A DETECTIVE-turned-whistleblower who has helped an Oldham rape victim take legal action against police for not charging the man suspected of attacking her when she was a 15-year-old schoolgirl 23 years ago has urged other women in the town with similar experiences to come forward.

Maggie Oliver has supported the alleged victim The Oldham Times is calling Susan to protect her identity, since we brought to light her harrowing ordeal on October 16, 1998 as she stayed over night at a friend's house in Copster Hill.

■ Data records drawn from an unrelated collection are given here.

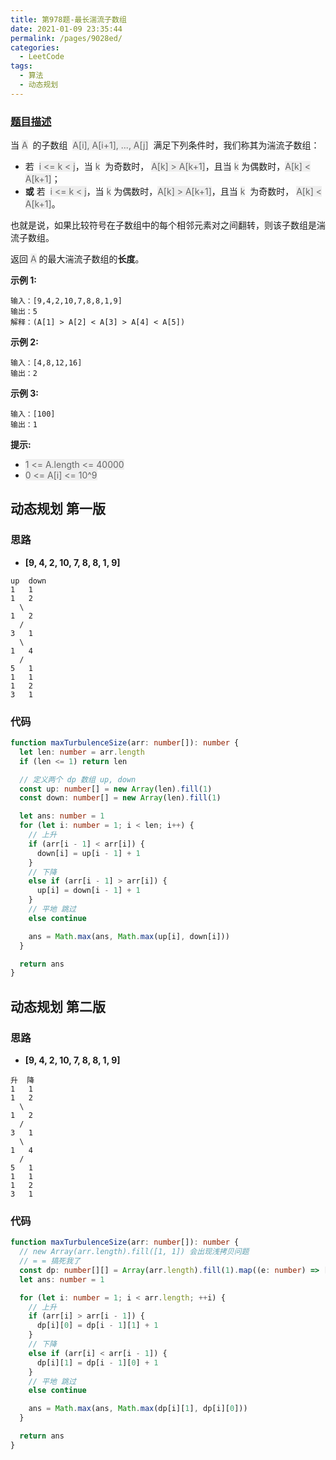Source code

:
 ```yaml
---
title: 第978题-最长湍流子数组
date: 2021-01-09 23:35:44
permalink: /pages/9028ed/
categories:
  - LeetCode
tags:
  - 算法
  - 动态规划
---
```


### [题目描述](https://leetcode-cn.com/problems/longest-turbulent-subarray/)

当 <font style="background: #eee; color: #666;">A</font>  的子数组  <font style="background: #eee; color: #666;">A[i], A[i+1], ..., A[j]</font>  满足下列条件时，我们称其为湍流子数组：

- 若  <font style="background: #eee; color: #666;">i <= k < j</font>，当 <font style="background: #eee; color: #666;">k</font>  为奇数时， <font style="background: #eee; color: #666;">A[k] > A[k+1]</font>，且当 <font style="background: #eee; color: #666;">k</font> 为偶数时，<font style="background: #eee; color: #666;">A[k] < A[k+1]</font>；
- **或** 若  <font style="background: #eee; color: #666;">i <= k < j</font>，当 <font style="background: #eee; color: #666;">k</font> 为偶数时，<font style="background: #eee; color: #666;">A[k] > A[k+1]</font>，且当 <font style="background: #eee; color: #666;">k</font>  为奇数时， <font style="background: #eee; color: #666;">A[k] < A[k+1]</font>。

也就是说，如果比较符号在子数组中的每个相邻元素对之间翻转，则该子数组是湍流子数组。

返回 <font style="background: #eee; color: #666;">A</font> 的最大湍流子数组的**长度**。

**示例 1:**

```
输入：[9,4,2,10,7,8,8,1,9]
输出：5
解释：(A[1] > A[2] < A[3] > A[4] < A[5])
```

<!-- more -->

**示例 2:**

```
输入：[4,8,12,16]
输出：2
```

**示例 3:**

```
输入：[100]
输出：1
```

**提示:**

- <font style="background: #eee; color: #666;">1 <= A.length <= 40000</font>
- <font style="background: #eee; color: #666;">0 <= A[i] <= 10^9</font>

## 动态规划 第一版

### 思路

- **[9, 4, 2, 10, 7, 8, 8, 1, 9]**

```
up  down
1   1
1   2
  \
1   2
  /
3   1
  \
1   4
  /
5   1
1   1
1   2
3   1
```

### 代码

```TypeScript
function maxTurbulenceSize(arr: number[]): number {
  let len: number = arr.length
  if (len <= 1) return len

  // 定义两个 dp 数组 up, down
  const up: number[] = new Array(len).fill(1)
  const down: number[] = new Array(len).fill(1)

  let ans: number = 1
  for (let i: number = 1; i < len; i++) {
    // 上升
    if (arr[i - 1] < arr[i]) {
      down[i] = up[i - 1] + 1
    }
    // 下降
    else if (arr[i - 1] > arr[i]) {
      up[i] = down[i - 1] + 1
    }
    // 平地 跳过
    else continue

    ans = Math.max(ans, Math.max(up[i], down[i]))
  }

  return ans
}
```

## 动态规划 第二版

### 思路

- **[9, 4, 2, 10, 7, 8, 8, 1, 9]**

```
升  降
1   1
1   2
  \
1   2
  /
3   1
  \
1   4
  /
5   1
1   1
1   2
3   1
```

### 代码

```TypeScript
function maxTurbulenceSize(arr: number[]): number {
  // new Array(arr.length).fill([1, 1]) 会出现浅拷贝问题
  // = = 搞死我了
  const dp: number[][] = Array(arr.length).fill(1).map((e: number) => [e, e])
  let ans: number = 1

  for (let i: number = 1; i < arr.length; ++i) {
    // 上升
    if (arr[i] > arr[i - 1]) {
      dp[i][0] = dp[i - 1][1] + 1
    }
    // 下降
    else if (arr[i] < arr[i - 1]) {
      dp[i][1] = dp[i - 1][0] + 1
    }
    // 平地 跳过
    else continue

    ans = Math.max(ans, Math.max(dp[i][1], dp[i][0]))
  }

  return ans
}
```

Immediately after Susan's ordeal, she was taken by her family to the St Mary's Sexual Assault Referral Centre in Manchester where she underwent what she describes as a "distressing and intimate" examination in which DNA swabs were taken.

But a legal team representing her in a bid to claim compensation have told her that that forensic evidence has been lost.

It has also been revealed that the suspect was never interviewed by the police and his DNA has never been taken.

And although Susan says she and her mother were told at the time that the Crown Prosecution Service had decided there was not enough evidence to charge the alleged attacker, the case was in fact was never presented to the CPS for consideration.

Police this week defended their decision not to charge or prosecute the suspect, saying there not enough evidence to proceed, but did not address the issue of lost evidence.

Maggie Oliver launched her own charity - The Maggie Oliver Foundation (TMOF) - 18 months ago and, including Susan, has since helped more than 2,000 victims of rape (both sexes) sexual abuse, child abuse, female genital mutilation and forced marriage.

She told The Oldham Times her organisation had been "overwhelmed" with victims coming forward, but urged others who had not so far done so tod do the same.

"There aresome cases that are so much worse than Susan's," she said. "Some what we've been told is shocking to the core."

TMOF has now launched an online help service for victims which can be accessed by visiting https://www.themaggieoliverfoundation.com/contact/

The aim, Maggies said, is to "buddy up" victims with experience volunteers who can support them.

"We offer one to one phone support to survivors via our 'Pain into Power' phone support service," she said.

"Survivors self refer online via our website but from then on support is by phone."